Großstadt zwischen Geschichte und Aufbruch: Am Ende der Reise wartet Bukarest, die pulsierende Hauptstadt Rumäniens. Breite Boulevards und prachtvolle Gebäude aus der Belle Époque erinnern daran, dass die Stadt einst als „Paris des Ostens“ galt, während monumentale Bauwerke aus der kommunistischen Ära ebenso bis heute das Stadtbild prägen.
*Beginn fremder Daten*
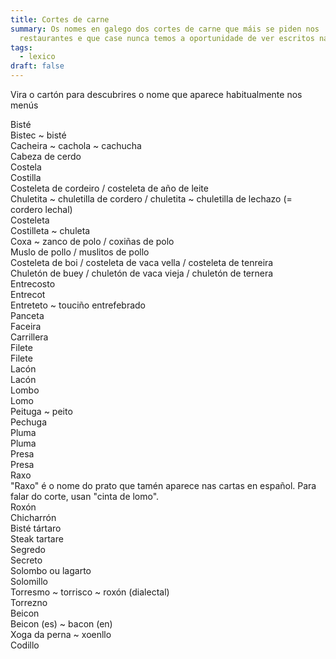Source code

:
 ```yaml
---
title: Cortes de carne
summary: Os nomes en galego dos cortes de carne que máis se piden nos
  restaurantes e que case nunca temos a oportunidade de ver escritos nas cartas
tags:
  - lexico
draft: false
---
```

Vira o cartón para descubrires o nome que aparece habitualmente nos menús

<e-card color="1">
  <div>Bisté </div>
  <div>Bistec ~ bisté</div>
</e-card>

<e-card color="2">
  <div>Cacheira ~ cachola ~ cachucha</div>
  <div>Cabeza de cerdo</div>
</e-card>

<e-card color="3">
  <div>Costela</div>
  <div>Costilla</div>
</e-card>

<e-card color="4">
  <div>Costeleta de cordeiro / costeleta de año de leite</div>
  <div>Chuletita ~ chuletilla de cordero / chuletita ~ chuletilla de lechazo (= cordero lechal)</div>
</e-card>

<e-card color="5">
  <div>Costeleta</div>
  <div>Costilleta ~ chuleta</div>
</e-card>

<e-card color="6">
  <div>Coxa ~ zanco de polo / coxiñas de polo</div>
  <div>Muslo de pollo / muslitos de pollo</div>
</e-card>

<e-card color="7">
  <div>Costeleta de boi / costeleta de vaca vella / costeleta de tenreira</div>
  <div>Chuletón de buey / chuletón de vaca vieja / chuletón de ternera</div>
</e-card>

<e-card color="8">
  <div>Entrecosto</div>
  <div>Entrecot</div>
</e-card>

<e-card color="9">
  <div>Entreteto ~ touciño entrefebrado</div>
  <div>Panceta</div>
</e-card>

<e-card color="10">
  <div>Faceira</div>
  <div>Carrillera</div>
</e-card>

<e-card color="1">
  <div>Filete</div>
  <div>Filete</div>
</e-card>

<e-card color="2">
  <div>Lacón</div>
  <div>Lacón</div>
</e-card>

<e-card color="3">
  <div>Lombo</div>
  <div>Lomo</div>
</e-card>

<e-card color="4">
  <div>Peituga ~ peito</div>
  <div>Pechuga</div>
</e-card>

<e-card color="5">
  <div>Pluma</div>
  <div>Pluma</div>
</e-card>

<e-card color="6">
  <div>Presa</div>
  <div>Presa</div>
</e-card>

<e-card color="7">
  <div>Raxo</div>
  <div>"Raxo" é o nome do prato que tamén aparece nas cartas en español. Para falar do corte, usan "cinta de lomo".</div>
</e-card>

<e-card color="8">
  <div>Roxón</div>
  <div>Chicharrón</div>
</e-card>

<e-card color="9">
  <div>Bisté tártaro</div>
  <div>Steak tartare</div>
</e-card>

<e-card color="10">
  <div>Segredo</div>
  <div>Secreto</div>
</e-card>

<e-card color="1">
  <div>Solombo ou lagarto</div>
  <div>Solomillo</div>
</e-card>

<e-card color="2">
  <div>Torresmo ~ torrisco ~ roxón (dialectal)</div>
  <div>Torrezno</div>
</e-card>

<e-card color="3">
  <div>Beicon</div>
  <div>Beicon (es) ~ bacon (en)</div>
</e-card>

<e-card color="4">
  <div>Xoga da perna ~ xoenllo</div>
  <div>Codillo</div>
</e-card>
Allen voran der Parlamentspalast, eines der größten Verwaltungsgebäude der Welt, der die Dimensionen und den Anspruch vergangener Zeiten eindrucksvoll sichtbar macht.

Wer Hunger hat, sollte in der Stadt auch gleich die rumänische Küche und ihre Spezialitäten probieren, wie zum Beispiel Sarmale (Krautwickel), Mici (gegrillte Hackfleischröllchen) oder Papanași (frittierte Topfenkrapfen) - die in der altehrwürdigen Bierhalle Caru' cu bere, einer Institution der Stadt seit 1879, ganz besonders munden. 

Gleichzeitig zeigt sich Bukarest heute jung und dynamisch: In der Altstadt reihen sich Cafés, Bars und Restaurants aneinander, während seine kreative, junge Szene Kunst, Design und Musik spielerisch vereint.

Spannend ist auch der Blick in die Zukunft: Während man auf der Reise durch Transsilvanien mitten durch die Ursprünge der Dracula-Legende fährt, kommt man bei Bukarest zu einem gerade entstehenden, groß angelegten Themenpark rund um die Figur des blutdürstigen Grafens. Das Projekt Dracula Land soll die Mythen der Region modern inszenieren und die Hauptstadt zusätzlich als Reiseziel stärken. 

Wer mit dem Zug durch Rumänien fährt, kommt zum Abschluss in Bukarest an. Auf dem Bild sieht man eine Statue von Vlad Tepes (Dracula), in dessen „Ehren“ ein groß angelegter Themenpark in Bukarest entsteht.

Dracula heißt euch auch im wunderschönen Bukarest willkommen.

Fazit: Ein Bahnabenteuer durch mehrere Welten! 

Mit dem Zug nach Rumänien zu reisen ist mehr als nur eine Bahnfahrt bis nach Bukarest zu unternehmen. Es ist eine Reise durch Landschaften, Zeiten und Geschichten. Zwischen mittelalterlichen Städten wie Sighișoara, dem lebendigen Brașov, den weiten Berglandschaften der Karpaten und dem urbanen Puls Bukarests zeigt sich Rumänien in all seinen Facetten. Wer unterwegs aussteigt, entdeckt nicht nur neue Orte, sondern reist bewusst langsamer – und intensiver.